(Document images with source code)
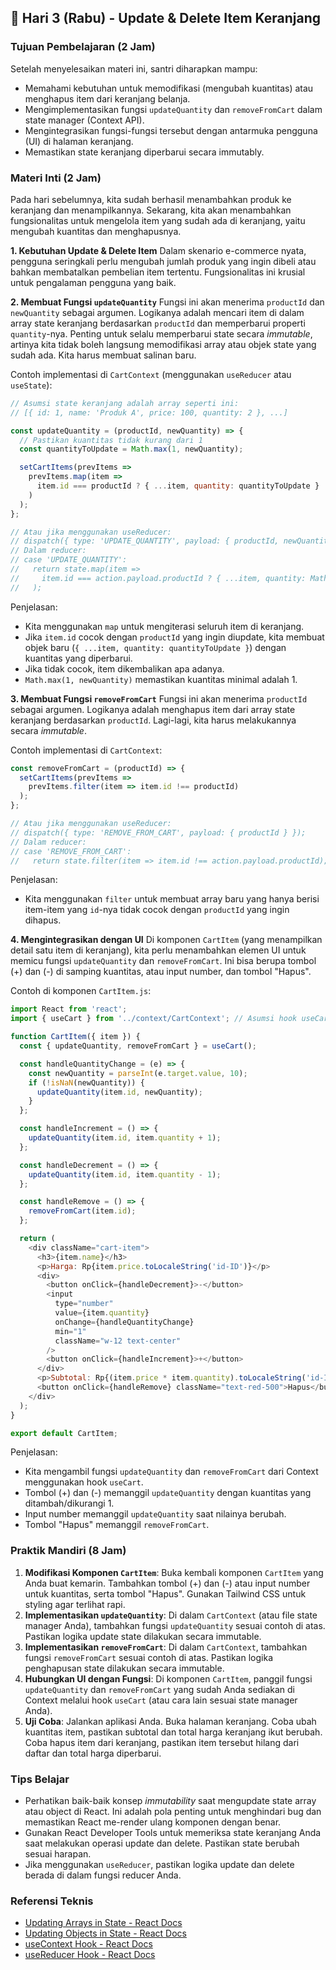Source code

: ## 📆 Hari 3 (Rabu) - Update & Delete Item Keranjang

### Tujuan Pembelajaran (2 Jam)
Setelah menyelesaikan materi ini, santri diharapkan mampu:
- Memahami kebutuhan untuk memodifikasi (mengubah kuantitas) atau menghapus item dari keranjang belanja.
- Mengimplementasikan fungsi `updateQuantity` dan `removeFromCart` dalam state manager (Context API).
- Mengintegrasikan fungsi-fungsi tersebut dengan antarmuka pengguna (UI) di halaman keranjang.
- Memastikan state keranjang diperbarui secara immutably.

### Materi Inti (2 Jam)
Pada hari sebelumnya, kita sudah berhasil menambahkan produk ke keranjang dan menampilkannya. Sekarang, kita akan menambahkan fungsionalitas untuk mengelola item yang sudah ada di keranjang, yaitu mengubah kuantitas dan menghapusnya.

**1. Kebutuhan Update & Delete Item**
Dalam skenario e-commerce nyata, pengguna seringkali perlu mengubah jumlah produk yang ingin dibeli atau bahkan membatalkan pembelian item tertentu. Fungsionalitas ini krusial untuk pengalaman pengguna yang baik.

**2. Membuat Fungsi `updateQuantity`**
Fungsi ini akan menerima `productId` dan `newQuantity` sebagai argumen. Logikanya adalah mencari item di dalam array state keranjang berdasarkan `productId` dan memperbarui properti `quantity`-nya. Penting untuk selalu memperbarui state secara *immutable*, artinya kita tidak boleh langsung memodifikasi array atau objek state yang sudah ada. Kita harus membuat salinan baru.

Contoh implementasi di `CartContext` (menggunakan `useReducer` atau `useState`):

```javascript
// Asumsi state keranjang adalah array seperti ini:
// [{ id: 1, name: 'Produk A', price: 100, quantity: 2 }, ...]

const updateQuantity = (productId, newQuantity) => {
  // Pastikan kuantitas tidak kurang dari 1
  const quantityToUpdate = Math.max(1, newQuantity);

  setCartItems(prevItems =>
    prevItems.map(item =>
      item.id === productId ? { ...item, quantity: quantityToUpdate } : item
    )
  );
};

// Atau jika menggunakan useReducer:
// dispatch({ type: 'UPDATE_QUANTITY', payload: { productId, newQuantity } });
// Dalam reducer:
// case 'UPDATE_QUANTITY':
//   return state.map(item =>
//     item.id === action.payload.productId ? { ...item, quantity: Math.max(1, action.payload.newQuantity) } : item
//   );
```

Penjelasan:
- Kita menggunakan `map` untuk mengiterasi seluruh item di keranjang.
- Jika `item.id` cocok dengan `productId` yang ingin diupdate, kita membuat objek baru (`{ ...item, quantity: quantityToUpdate }`) dengan kuantitas yang diperbarui.
- Jika tidak cocok, item dikembalikan apa adanya.
- `Math.max(1, newQuantity)` memastikan kuantitas minimal adalah 1.

**3. Membuat Fungsi `removeFromCart`**
Fungsi ini akan menerima `productId` sebagai argumen. Logikanya adalah menghapus item dari array state keranjang berdasarkan `productId`. Lagi-lagi, kita harus melakukannya secara *immutable*.

Contoh implementasi di `CartContext`:

```javascript
const removeFromCart = (productId) => {
  setCartItems(prevItems =>
    prevItems.filter(item => item.id !== productId)
  );
};

// Atau jika menggunakan useReducer:
// dispatch({ type: 'REMOVE_FROM_CART', payload: { productId } });
// Dalam reducer:
// case 'REMOVE_FROM_CART':
//   return state.filter(item => item.id !== action.payload.productId);
```

Penjelasan:
- Kita menggunakan `filter` untuk membuat array baru yang hanya berisi item-item yang `id`-nya tidak cocok dengan `productId` yang ingin dihapus.

**4. Mengintegrasikan dengan UI**
Di komponen `CartItem` (yang menampilkan detail satu item di keranjang), kita perlu menambahkan elemen UI untuk memicu fungsi `updateQuantity` dan `removeFromCart`. Ini bisa berupa tombol (+) dan (-) di samping kuantitas, atau input number, dan tombol "Hapus".

Contoh di komponen `CartItem.js`:

```javascript
import React from 'react';
import { useCart } from '../context/CartContext'; // Asumsi hook useCart

function CartItem({ item }) {
  const { updateQuantity, removeFromCart } = useCart();

  const handleQuantityChange = (e) => {
    const newQuantity = parseInt(e.target.value, 10);
    if (!isNaN(newQuantity)) {
      updateQuantity(item.id, newQuantity);
    }
  };

  const handleIncrement = () => {
    updateQuantity(item.id, item.quantity + 1);
  };

  const handleDecrement = () => {
    updateQuantity(item.id, item.quantity - 1);
  };

  const handleRemove = () => {
    removeFromCart(item.id);
  };

  return (
    <div className="cart-item">
      <h3>{item.name}</h3>
      <p>Harga: Rp{item.price.toLocaleString('id-ID')}</p>
      <div>
        <button onClick={handleDecrement}>-</button>
        <input
          type="number"
          value={item.quantity}
          onChange={handleQuantityChange}
          min="1"
          className="w-12 text-center"
        />
        <button onClick={handleIncrement}>+</button>
      </div>
      <p>Subtotal: Rp{(item.price * item.quantity).toLocaleString('id-ID')}</p>
      <button onClick={handleRemove} className="text-red-500">Hapus</button>
    </div>
  );
}

export default CartItem;
```

Penjelasan:
- Kita mengambil fungsi `updateQuantity` dan `removeFromCart` dari Context menggunakan hook `useCart`.
- Tombol (+) dan (-) memanggil `updateQuantity` dengan kuantitas yang ditambah/dikurangi 1.
- Input number memanggil `updateQuantity` saat nilainya berubah.
- Tombol "Hapus" memanggil `removeFromCart`.

### Praktik Mandiri (8 Jam)
1.  **Modifikasi Komponen `CartItem`**: Buka kembali komponen `CartItem` yang Anda buat kemarin. Tambahkan tombol (+) dan (-) atau input number untuk kuantitas, serta tombol "Hapus". Gunakan Tailwind CSS untuk styling agar terlihat rapi.
2.  **Implementasikan `updateQuantity`**: Di dalam `CartContext` (atau file state manager Anda), tambahkan fungsi `updateQuantity` sesuai contoh di atas. Pastikan logika update state dilakukan secara immutable.
3.  **Implementasikan `removeFromCart`**: Di dalam `CartContext`, tambahkan fungsi `removeFromCart` sesuai contoh di atas. Pastikan logika penghapusan state dilakukan secara immutable.
4.  **Hubungkan UI dengan Fungsi**: Di komponen `CartItem`, panggil fungsi `updateQuantity` dan `removeFromCart` yang sudah Anda sediakan di Context melalui hook `useCart` (atau cara lain sesuai state manager Anda).
5.  **Uji Coba**: Jalankan aplikasi Anda. Buka halaman keranjang. Coba ubah kuantitas item, pastikan subtotal dan total harga keranjang ikut berubah. Coba hapus item dari keranjang, pastikan item tersebut hilang dari daftar dan total harga diperbarui.

### Tips Belajar
- Perhatikan baik-baik konsep *immutability* saat mengupdate state array atau object di React. Ini adalah pola penting untuk menghindari bug dan memastikan React me-render ulang komponen dengan benar.
- Gunakan React Developer Tools untuk memeriksa state keranjang Anda saat melakukan operasi update dan delete. Pastikan state berubah sesuai harapan.
- Jika menggunakan `useReducer`, pastikan logika update dan delete berada di dalam fungsi reducer Anda.

### Referensi Teknis
- [Updating Arrays in State - React Docs](https://react.dev/learn/updating-arrays-in-state)
- [Updating Objects in State - React Docs](https://react.dev/learn/updating-objects-in-state)
- [useContext Hook - React Docs](https://react.dev/reference/react/useContext)
- [useReducer Hook - React Docs](https://react.dev/reference/react/useReducer)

#### [Exercise goal]
What you give back must be the stretch above, starting at the line with "item di keranjang." and ending at the line with "minimal adalah 1.", copied exactly.

#### [Finished exercise]
- Kita menggunakan `map` untuk mengiterasi seluruh item di keranjang.
- Jika `item.id` cocok dengan `productId` yang ingin diupdate, kita membuat objek baru (`{ ...item, quantity: quantityToUpdate }`) dengan kuantitas yang diperbarui.
- Jika tidak cocok, item dikembalikan apa adanya.
- `Math.max(1, newQuantity)` memastikan kuantitas minimal adalah 1.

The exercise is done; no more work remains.